In research and production, common needs include:

  1. Ingest text from heterogeneous sources (web, PDFs, DOCX, TXT);
  2. Clean and normalize the content;
  3. Lemmatize and remove stopwords;
  4. Detect language accurately, including bilingual documents;
  5. Export results with traceability (PDF that shows normalized, cleaned, and raw text).

intelli3text is built to be plug-and-play: pip install and go — no native toolchains, no manual compiles, no painful environment setup.


Key features

  • Ingestion: URL (HTML), PDF (pdfminer.six), DOCX (python-docx), TXT.
  • Cleaning: Unicode fixes (ftfy), noise removal (clean-text), PDF-specific line-break & hyphenation heuristics.
  • Paragraph-level LID: fastText LID (176 languages) with tolerant fallback.
  • spaCy normalization: lemmatized tokens without stopwords/punctuation; PT/EN/ES.
  • PDF export: summary, global normalized text, per-paragraph table and sections for cleaned/normalized/raw text.
  • Auto-download on first run:
    • lid.176.bin (fastText LID);
    • spaCy models for PT/EN/ES (lg→md→sm) with offline fallback.
  • CLI & Python API: use from shell or embed in code.

Requirements

  • Python 3.9+
  • Internet only on first run (to download models). After that, it works offline.
  • To avoid binary mismatches, the package pins compatible versions of numpy, thinc, and spacy.

Installation

pip install intelli3text
# or from a local repo:
# pip install .

No extra scripts. On first execution, required models are fetched to a local cache automatically.


Quick start (CLI)

intelli3text "https://pt.wikipedia.org/wiki/Howard_Gardner" --export-pdf output.pdf

Output:

  • JSON to stdout with language_global, cleaned, normalized, and a list of paragraphs.
  • A PDF report at output.pdf.

CLI examples

  • Local PDF:

    intelli3text "./my_paper.pdf" --export-pdf report.pdf
    
  • Choose spaCy model size:

    intelli3text "URL" --nlp-size md
    # options: lg (default) | md | sm
    
  • Select cleaners:

    intelli3text "URL" --cleaners ftfy,clean_text,pdf_breaks
    
  • Save JSON to file:

    intelli3text "URL" --json-out result.json
    
  • Use CLD3 as primary (if installed as extra):

    pip install intelli3text[cld3]
    intelli3text "URL" --lid-primary cld3 --lid-fallback none
    

Full CLI reference: see Docs → CLI on the website: https://jeffersonspeck.github.io/intelli3text/


Python usage (API)

from intelli3text import PipelineBuilder, Intelli3Config

cfg = Intelli3Config(
    cleaners=["ftfy", "clean_text", "pdf_breaks"],
    lid_primary="fasttext",         # or "cld3" if you installed the extra
    lid_fallback=None,              # or "cld3"
    nlp_model_pref="lg",            # "lg" | "md" | "sm"
    export={"pdf": {"path": "output.pdf", "include_global_normalized": True}},
)

pipeline = PipelineBuilder(cfg).build()
res = pipeline.process("https://pt.wikipedia.org/wiki/Howard_Gardner")
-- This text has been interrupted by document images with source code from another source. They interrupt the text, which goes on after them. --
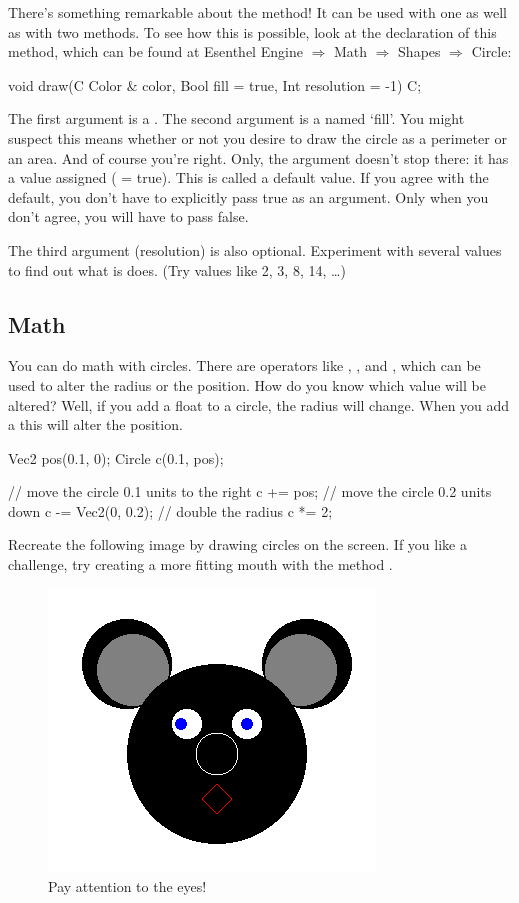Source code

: There's something remarkable about the  method! It can be used with one as well as with two methods. To see how this is possible, look at the declaration of this method, which can be found at Esenthel Engine $\Rightarrow$ Math $\Rightarrow$ Shapes $\Rightarrow$ Circle:

\begin{code}
void draw(C Color & color, Bool fill = true, Int resolution = -1) C;
\end{code}

The first argument is a . The second argument is a  named `fill'. You might suspect this means whether or not you desire to draw the circle as a perimeter or an area. And of course you're right. Only, the argument doesn't stop there: it has a value assigned ( = true). This is called a default value. If you agree with the default, you don't have to explicitly pass true as an argument. Only when you don't agree, you will have to pass false.

\begin{note}
The third argument (resolution) is also optional. Experiment with several values to find out what is does. (Try values like 2, 3, 8, 14, \ldots)
\end{note}

\subsection{Math}
You can do math with circles. There are operators like \eeOpp{+=}, \eeOpp{-=}, \eeOpp{/=} and \eeOpp{*=}, which can be used to alter the radius or the position. How do you know which value will be altered? Well, if you add a float to a circle, the radius will change. When you add a  this will alter the position.

\begin{code}
Vec2 pos(0.1, 0);
Circle c(0.1, pos);

// move the circle 0.1 units to the right
c += pos;
// move the circle 0.2 units down
c -= Vec2(0, 0.2);
// double the radius
c *= 2;
\end{code}

\begin{exercise}
Recreate the following image by drawing circles on the screen. If you like a challenge, try creating a more fitting mouth with the method .

\begin{figure}[h]
\centering
\includegraphics[width=0.4\linewidth]{images/circle_exercise.png}
\caption[]{Pay attention to the eyes!}
\label{fig:pos2D}
\end{figure}

\end{exercise}

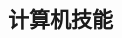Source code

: \documentclass[10pt]{article} %
\begin{document}
\begin{paracol}{2}
	
	
	
	\medskip %
	
	
	
	\section{计算机技能} 
	

\end{paracol}
\end{document}
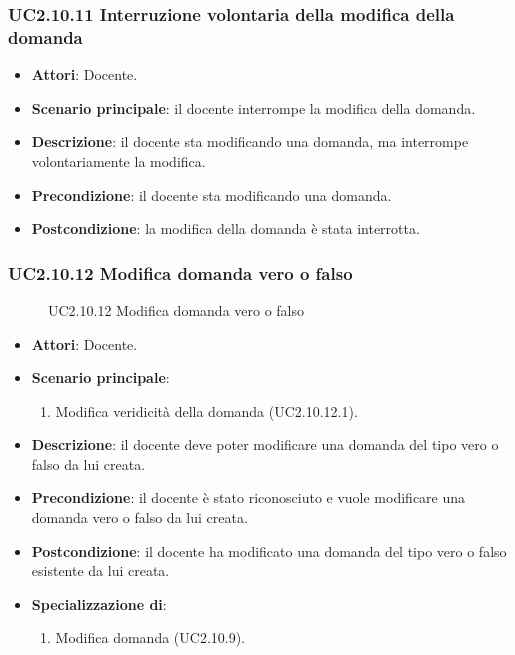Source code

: \subsubsection{UC2.10.11 Interruzione volontaria della modifica della domanda}
\begin{itemize}
\item \textbf{Attori}: Docente.
\item \textbf{Scenario principale}: il docente interrompe la modifica della domanda.
\item \textbf{Descrizione}: il docente sta modificando una domanda, ma interrompe volontariamente la modifica.
\item \textbf{Precondizione}: il docente sta modificando una domanda.
\item \textbf{Postcondizione}: la modifica della domanda è stata interrotta.
\end{itemize}
\subsubsection{UC2.10.12 Modifica domanda vero o falso}
\begin{figure}[H]
\centering
\noindent{}
\caption{UC2.10.12 Modifica domanda vero o falso}
\end{figure}
\begin{itemize}
\item \textbf{Attori}: Docente.
\item \textbf{Scenario principale}:
\begin{enumerate}
\item Modifica veridicità della domanda (UC2.10.12.1).
\end{enumerate}
\item \textbf{Descrizione}: il docente deve poter modificare una domanda del tipo vero o falso da lui creata.
\item \textbf{Precondizione}: il docente è stato riconosciuto e vuole modificare una domanda vero o falso da lui creata.
\item \textbf{Postcondizione}: il docente ha modificato una domanda del tipo vero o falso esistente da lui creata.
\item \textbf{Specializzazione di}:
\begin{enumerate}
\item Modifica domanda (UC2.10.9).
\end{enumerate}
\end{itemize}
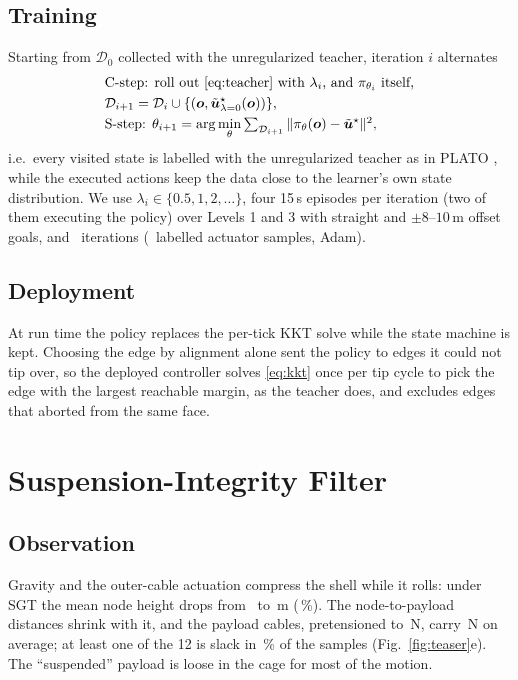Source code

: \documentclass[letterpaper,10pt,conference]{IEEEtran}
\newcommand{\vect}[1]{\boldsymbol{#1}}
\begin{document}
\subsection{Training}
Starting from $\mathcal D_0$ collected with the unregularized teacher,
iteration $i$ alternates
\begin{subequations}\label{eq:gps}
\begin{align}
&\text{C-step: roll out \eqref{eq:teacher} with }\lambda_i\text{, and }\pi_{\theta_i}\text{ itself,}\\
&\mathcal D_{i+1}=\mathcal D_i\cup\{(\vect o,\tilde{\vect u}^\star_{\lambda=0}(\vect o))\},\\
&\text{S-step: }\theta_{i+1}=\arg\min_\theta\textstyle\sum_{\mathcal D_{i+1}}\|\pi_\theta(\vect o)-\tilde{\vect u}^\star\|^2,
\end{align}
\end{subequations}
i.e.\ every visited state is labelled with the unregularized teacher as
in PLATO \cite{kahn2017plato}, while the executed actions keep the data
close to the learner's own state distribution. We use
$\lambda_i\in\{0.5,1,2,\dots\}$, four 15\,s episodes per iteration (two
of them executing the policy) over Levels 1 and 3 with straight and
$\pm8$--$10$\,m offset goals, and \gpsIterations\ iterations
(\gpsSamples\ labelled actuator samples, Adam).

\subsection{Deployment}
At run time the policy replaces the per-tick KKT solve while the state
machine is kept. Choosing the edge by alignment alone sent the policy to
edges it could not tip over, so the deployed controller solves
\eqref{eq:kkt} once per tip cycle to pick the edge with the largest
reachable margin, as the teacher does, and excludes edges that aborted
from the same face.

\section{Suspension-Integrity Filter}\label{sec:shield}

\subsection{Observation}
Gravity and the outer-cable actuation compress the shell while it rolls:
under SGT the mean node height drops from \sagInitialHeight\ to
\sagMeanHeight\,m (\sagPercent\,\%). The node-to-payload distances
shrink with it, and the payload cables, pretensioned to
\sagDesignTension\,N, carry \sagMeanTension\,N on average; at least one
of the 12 is slack in \shAnySlackOff\,\% of the samples
(Fig.~\ref{fig:teaser}e). The ``suspended'' payload is loose in the cage
for most of the motion.
\end{document}

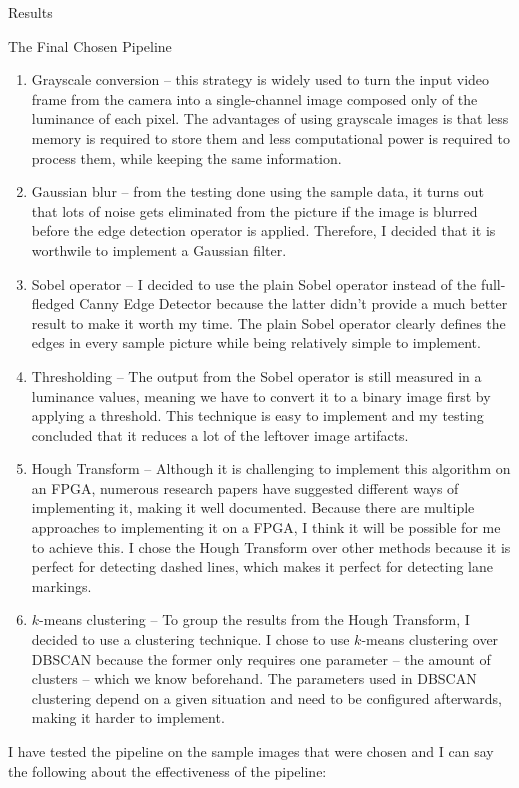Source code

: \documentclass{matthijs}
\begin{document}
\begin{hoofdstuk}{Results}
\begin{paragraaf}{The Final Chosen Pipeline}
\begin{enumerate}
				\item	Grayscale conversion -- this strategy is widely used to turn the input video frame from the camera into a single-channel image composed only of the luminance of each pixel.
					The advantages of using grayscale images is that less memory is required to store them and less computational power is required to process them, while keeping the same information.
				\item	Gaussian blur -- from the testing done using the sample data, it turns out that lots of noise gets eliminated from the picture if the image is blurred before the edge detection operator is applied.
					Therefore, I decided that it is worthwile to implement a Gaussian filter.
				\item	Sobel operator -- I decided to use the plain Sobel operator instead of the full-fledged Canny Edge Detector because the latter didn't provide a much better result to make it worth my time.
					The plain Sobel operator clearly defines the edges in every sample picture while being relatively simple to implement.
				\item	Thresholding -- The output from the Sobel operator is still measured in a luminance values, meaning we have to convert it to a binary image first by applying a threshold.
					This technique is easy to implement and my testing concluded that it reduces a lot of the leftover image artifacts.
				\item	Hough Transform -- Although it is challenging to implement this algorithm on an FPGA, numerous research papers have suggested different ways of implementing it, making it well documented.
					Because there are multiple approaches to implementing it on a FPGA, I think it will be possible for me to achieve this.
					I chose the Hough Transform over other methods because it is perfect for detecting dashed lines, which makes it perfect for detecting lane markings.
				\item	$k$-means clustering -- To group the results from the Hough Transform, I decided to use a clustering technique.
					I chose to use $k$-means clustering over DBSCAN because the former only requires one parameter -- the amount of clusters -- which we know beforehand.
					The parameters used in DBSCAN clustering depend on a given situation and need to be configured afterwards, making it harder to implement.

			\end{enumerate}

			I have tested the pipeline on the sample images that were chosen and I can say the following about the effectiveness of the pipeline:


\end{paragraaf}
\end{hoofdstuk}
\end{document}
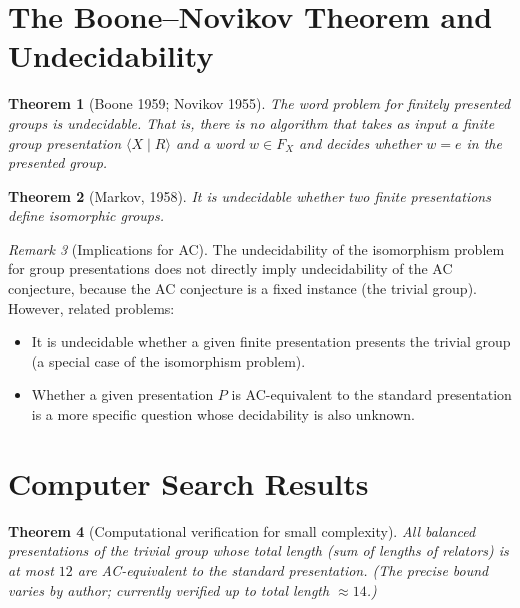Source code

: \documentclass[12pt,a4paper]{amsart}
\newtheorem{theorem}{Theorem}[section]
\theoremstyle{definition}
\theoremstyle{remark}
\newtheorem{remark}[theorem]{Remark}
\begin{document}
\section{The Boone--Novikov Theorem and Undecidability}

\begin{theorem}[Boone 1959; Novikov 1955]\label{thm:BN}
The word problem for finitely presented groups is undecidable. That is, there
is no algorithm that takes as input a finite group presentation
$\langle X \mid R \rangle$ and a word $w \in F_X$ and decides whether $w = e$
in the presented group.
\end{theorem}

\begin{theorem}[Markov, 1958]\label{thm:markov}
It is undecidable whether two finite presentations define isomorphic groups.
\end{theorem}

\begin{remark}[Implications for AC]\label{rem:undec}
The undecidability of the isomorphism problem for group presentations does not
directly imply undecidability of the AC conjecture, because the AC conjecture
is a fixed instance (the trivial group). However, related problems:
\begin{itemize}
  \item It is undecidable whether a given finite presentation presents the
        trivial group (a special case of the isomorphism problem).
  \item Whether a given presentation $P$ is AC-equivalent to the standard
        presentation is a more specific question whose decidability is also
        unknown.
\end{itemize}
\end{remark}

\section{Computer Search Results}

\begin{theorem}[Computational verification for small complexity]\label{thm:comp}
All balanced presentations of the trivial group whose total length (sum of lengths
of relators) is at most $12$ are AC-equivalent to the standard presentation.
(The precise bound varies by author; currently verified up to total length $\approx 14$.)
\end{theorem}
\end{document}
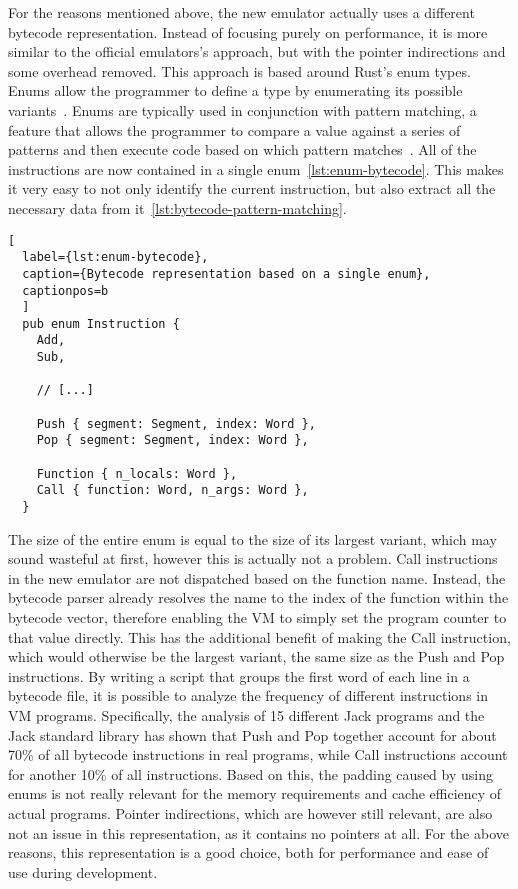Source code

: For the reasons mentioned above, the new emulator actually uses a different bytecode representation. Instead of focusing purely on performance, it is more similar to the official emulators's approach, but with the pointer indirections and some overhead removed.
This approach is based around Rust's enum types. Enums allow the programmer to define a type by enumerating its possible variants~\cite[Chapter~6]{klabnik2019rust}.
Enums are typically used in conjunction with pattern matching, a feature that allows the programmer to compare a value against a series of patterns and then execute code based on which pattern matches~\cite[Chapter~6.2]{klabnik2019rust}.
All of the instructions are now contained in a single enum~\ref{lst:enum-bytecode}.
This makes it very easy to not only identify the current instruction, but also extract all the necessary data from it~\ref{lst:bytecode-pattern-matching}.

\begin{lstlisting}[
  label={lst:enum-bytecode},
  caption={Bytecode representation based on a single enum},
  captionpos=b
  ]
  pub enum Instruction {
    Add,
    Sub,

    // [...]

    Push { segment: Segment, index: Word },
    Pop { segment: Segment, index: Word },

    Function { n_locals: Word },
    Call { function: Word, n_args: Word },
  }
\end{lstlisting}

\label{call-instruction}
The size of the entire enum is equal to the size of its largest variant, which may sound wasteful at first, however this is actually not a problem.
Call instructions in the new emulator are not dispatched based on the function name. Instead, the bytecode parser already resolves the name to the index of the function within the bytecode vector, therefore enabling the VM to simply set the program counter to that value directly.
This has the additional benefit of making the Call instruction, which would otherwise be the largest variant, the same size as the Push and Pop instructions.
By writing a script that groups the first word of each line in a bytecode file, it is possible to analyze the frequency of different instructions in VM programs.
Specifically, the analysis of 15 different Jack programs and the Jack standard library has shown that Push and Pop together account for about 70\% of all bytecode instructions in real programs, while Call instructions account for another 10\% of all instructions.
Based on this, the padding caused by using enums is not really relevant for the memory requirements and cache efficiency of actual programs.
Pointer indirections, which are however still relevant, are also not an issue in this representation, as it contains no pointers at all.
For the above reasons, this representation is a good choice, both for performance and ease of use during development.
print(res["language_global"], len(res["paragraphs"]))
print(res["paragraphs"][0]["language"], res["paragraphs"][0]["normalized"][:200])

More samples (including safe-to-import examples): Docs → Examples.


Language identification (LID)

  • Primary: fastText LID (lid.176.bin) auto-downloaded on first use.

  • Tolerant: if fasttext is unavailable, the pipeline won’t crash — it returns "pt" with confidence 0.0 as a safe fallback.

  • Accuracy: detection is per paragraph; language_global is the most frequent.

  • Optional: pycld3 via extra:

    pip install intelli3text[cld3]
    # CLI: --lid-primary cld3 --lid-fallback none
    

spaCy models & normalization

  • Size preference: lgmdsm.

  • If the model is missing, the library tries to download it.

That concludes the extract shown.